» Problem statement: Where the word "enter" appears in a line below, copy the whole line.

» Data supplied:
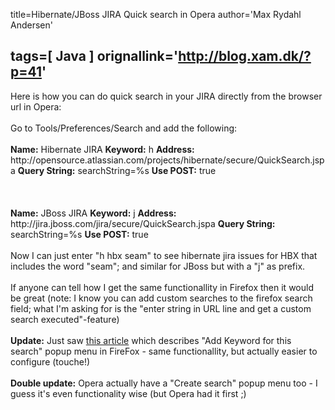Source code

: title=Hibernate/JBoss JIRA Quick search in Opera
author='Max Rydahl Andersen'

tags=[ Java ]
orignallink='http://blog.xam.dk/?p=41'
---
<div><p>Here is how you can do quick search in your JIRA directly from the browser url in Opera:
<br><br>
Go to Tools/Preferences/Search and add the following:
<br><br><b>Name:</b> Hibernate JIRA
<b>Keyword:</b> h
<b>Address:</b> http://opensource.atlassian.com/projects/hibernate/secure/QuickSearch.jspa  
<b>Query String:</b> searchString=%s
<b>Use POST:</b> true
<br><br><br><br><b>Name:</b> JBoss JIRA
<b>Keyword:</b> j
<b>Address:</b> http://jira.jboss.com/jira/secure/QuickSearch.jspa
<b>Query String:</b> searchString=%s
<b>Use POST:</b> true
<br><br>
Now I can just enter "h hbx seam" to see hibernate jira issues for HBX that includes the word "seam"; and similar for JBoss but with a "j" as prefix.
<br><br>
If anyone can tell how I get the same functionallity in Firefox then it would be great (note: I know you can add custom searches to the firefox search field; what I'm asking for is the "enter string in URL line and get a custom search executed"-feature)
<br><br><b>Update:</b> Just saw <a href="http://www.xyzcomputing.com/index.php?option=content&amp;task=view&amp;id=1002">this article</a> which describes "Add Keyword for this search" popup menu in FireFox - same functionallity, but actually easier to configure (touche!)
<br><br><b>Double update:</b> Opera actually have a "Create search" popup menu too - I guess it's even functionality wise (but Opera had it first ;)</p></div>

» Response area:
Now I can just enter "h hbx seam" to see hibernate jira issues for HBX that includes the word "seam"; and similar for JBoss but with a "j" as prefix.
If anyone can tell how I get the same functionallity in Firefox then it would be great (note: I know you can add custom searches to the firefox search field; what I'm asking for is the "enter string in URL line and get a custom search executed"-feature)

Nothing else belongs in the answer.